13. The method of claim 12, further comprising:

terminating power for processes associated with the next sequential instruction if the branch signal is received.

14. An apparatus comprising:

means for predicting whether a branch is to be taken;

means for fetching a next sequential instruction; and

means coupled to the branch prediction unit for aborting the next sequential instruction if the branch is predicted to be taken.

15. The apparatus of claim 14, comprises:

means for preventing information associated with the next sequential instruction from being sent to an instruction length decoder if the branch is predicted to be taken.

16. A system comprising:

a bus;

an external memory coupled to the bus; and

a processor coupled to the bus, the processor including: a branch prediction unit to predict whether a branch is to be taken; a instruction fetch unit to fetch a next sequential instruction; and a control circuit coupled to the branch prediction unit, the control circuit to abort the next sequential instruction if the branch is predicted to be taken.

17. The system of claim 16, wherein the bus is a PCI bus.

18. The system of claim 16, wherein the bus is an ISA bus.

19. The system of claim 16, wherein the external memory is a SRAM.

20. The system of claim 16, wherein the external memory is a DRAM.

21. The system of claim 16, the processor further including:

an instruction length decoder, wherein the control circuit is to block data associated with the next instruction from entering the instruction length decoder.

22. The system of claim 16, the processor further including:

an instruction length decoder, wherein the control circuit is to block processing of data associated with the next instruction by the instruction length decoder.

23. The system of claim 16, wherein the instruction fetch unit is to fetch a branch target if the branch prediction unit determines that the branch is predicted to be taken.

24. The system of claim 16, wherein the branch prediction unit is to transmit a branch taken signal to the control circuit if the branch is predicted to be taken.

25. The system of claim 24, wherein the power control circuit is to prevent an output of a cache array to be input to an instruction length decoder in response to the branch taken signal.

26. The system of claim 16, wherein the next instruction is a next sequential instruction.

27. Apparatus comprising:

an instruction pointer to fetch a next sequential instruction for processing;

an instruction cache array coupled to the instruction pointer to output information associated with the next sequential instruction;

a latch coupled between the output of the instruction cache array and a instruction length decoder;

a circuit to open the latch if a branch taken signal is received, wherein the branch taken signal indicates that a branch has been predicted to be taken.

28. The apparatus of claim 27, the circuit comprising:

an AND gate having a first input, second input and an output, wherein the first input is an inverted branch taken signal and the second input is an inverted clock and the output is used to open the latch to prevent the information associated with the next sequential instruction from being output to the instruction length decoder if the branch is predicted to be taken.
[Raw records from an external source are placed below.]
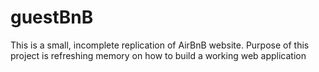 # guestBnB
This is a small, incomplete replication of AirBnB website. Purpose of this project is refreshing memory on how to build a working web application
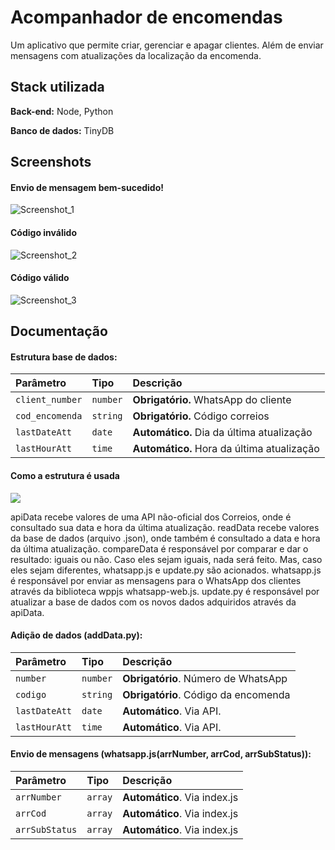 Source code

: # Acompanhador de encomendas

Um aplicativo que permite criar, gerenciar e apagar clientes. Além de enviar mensagens com atualizações da localização da encomenda.
## Stack utilizada

**Back-end:** Node, Python

**Banco de dados:** TinyDB


## Screenshots

#### Envio de mensagem bem-sucedido!

![Screenshot_1](https://user-images.githubusercontent.com/99875876/217393242-413d3b15-41b6-4ed3-9d31-7ecb0503ab47.png)

#### Código inválido

![Screenshot_2](https://user-images.githubusercontent.com/99875876/217393343-12163aa1-0d6c-4003-b915-4f38cc9db787.png)

#### Código válido

![Screenshot_3](https://user-images.githubusercontent.com/99875876/217393322-09f49932-b519-440c-ba00-c561c715ee6b.png)

## Documentação

#### Estrutura base de dados:

| Parâmetro      | Tipo       | Descrição                           |
| :------------- | :--------- | :---------------------------------- |
| `client_number`| `number`   | **Obrigatório.** WhatsApp do cliente|
| `cod_encomenda`| `string`   | **Obrigatório.** Código correios    |
| `lastDateAtt`  | `date`     | **Automático.** Dia da última atualização|
| `lastHourAtt`  | `time`     | **Automático.** Hora da última atualização|

#### Como a estrutura é usada

[![](https://mermaid.ink/img/pako:eNqFkUFPwzAMhf-K5dOQtnHvAWldgU1CCAluaQ9W461hSxMlqWBq-99JW6QhAVtOTt77nq24xdJIxgT3jmwFb1leQzwrsa0lfy7ffQGLxV33xA4kSeNh9bLtIJ2RVRkFioabPwn4gWRpB-uZY5IRPhPp6Mva0mhLjr_j-klcXxJ_PY_mjRiutxvjCKTaseM6sC8m5B9xBO_FR0XBk7XD9Nf9D6KxkgIv7am4NFB3jlD7hpTv4FE8k6RI4Rw1O01Kxr9vh5QcQ8Wac0xiKckdcszrPvqoCeb1VJeYBNfwHKfmmaK4Mo3Jjo6e-y_7PpTz?type=png)](https://mermaid.live/edit#pako:eNqFkUFPwzAMhf-K5dOQtnHvAWldgU1CCAluaQ9W461hSxMlqWBq-99JW6QhAVtOTt77nq24xdJIxgT3jmwFb1leQzwrsa0lfy7ffQGLxV33xA4kSeNh9bLtIJ2RVRkFioabPwn4gWRpB-uZY5IRPhPp6Mva0mhLjr_j-klcXxJ_PY_mjRiutxvjCKTaseM6sC8m5B9xBO_FR0XBk7XD9Nf9D6KxkgIv7am4NFB3jlD7hpTv4FE8k6RI4Rw1O01Kxr9vh5QcQ8Wac0xiKckdcszrPvqoCeb1VJeYBNfwHKfmmaK4Mo3Jjo6e-y_7PpTz)


  apiData recebe valores de uma API não-oficial dos Correios, onde é consultado sua data e hora da última atualização.
  readData recebe valores da base de dados (arquivo .json), onde também é consultado a data e hora da última atualização.
  compareData é responsável por comparar e dar o resultado: iguais ou não. Caso eles sejam iguais, nada será feito. Mas, caso eles sejam diferentes, whatsapp.js e update.py são acionados.
  whatsapp.js é responsável por enviar as mensagens para o WhatsApp dos clientes através da biblioteca wppjs whatsapp-web.js.
  update.py é responsável por atualizar a base de dados com os novos dados adquiridos através da apiData.

#### Adição de dados (addData.py):

| Parâmetro   | Tipo       | Descrição                                   |
| :---------- | :--------- | :------------------------------------------ |
| `number`      | `number` | **Obrigatório**. Número de WhatsApp         |
| `codigo`      | `string` | **Obrigatório**. Código da encomenda        |
| `lastDateAtt` | `date`   | **Automático**. Via API.                    |
| `lastHourAtt` | `time`   | **Automático**. Via API.                    |



#### Envio de mensagens (whatsapp.js(arrNumber, arrCod, arrSubStatus)):

| Parâmetro   | Tipo       | Descrição                                   |
| :---------- | :--------- | :------------------------------------------ |
| `arrNumber`      | `array` | **Automático**. Via index.js |
|`arrCod`          | `array` | **Automático**. Via index.js|
| `arrSubStatus`   | `array` | **Automático**. Via index.js|

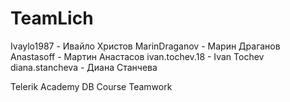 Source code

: TeamLich
========

Ivaylo1987 - Ивайло Христов
MarinDraganov - Марин Драганов
Anastasoff - Мартин Анастасов
ivan.tochev.18 - Ivan Tochev
diana.stancheva - Диана Станчева


Telerik Academy DB Course Teamwork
29. An apparatus comprising:

an instruction pointer to fetch a next sequential instruction for processing;

a branch prediction unit to determine that a branch is to be taken and generate a branch taken signal;

a cache logic array coupled to the instruction pointer to receive data associated with the next sequential instruction and to receive the branch taken signal;

an instruction length decoder coupled to the cache logic array, wherein responsive to the received branch taken signal, the cache logic array is to abort further processing of the data associated with the next sequential instruction.

30. The apparatus of claim 29, further comprising:

circuitry to block the data associated with the next sequential instruction from entering the instruction length decoder if the branch taken signal is received.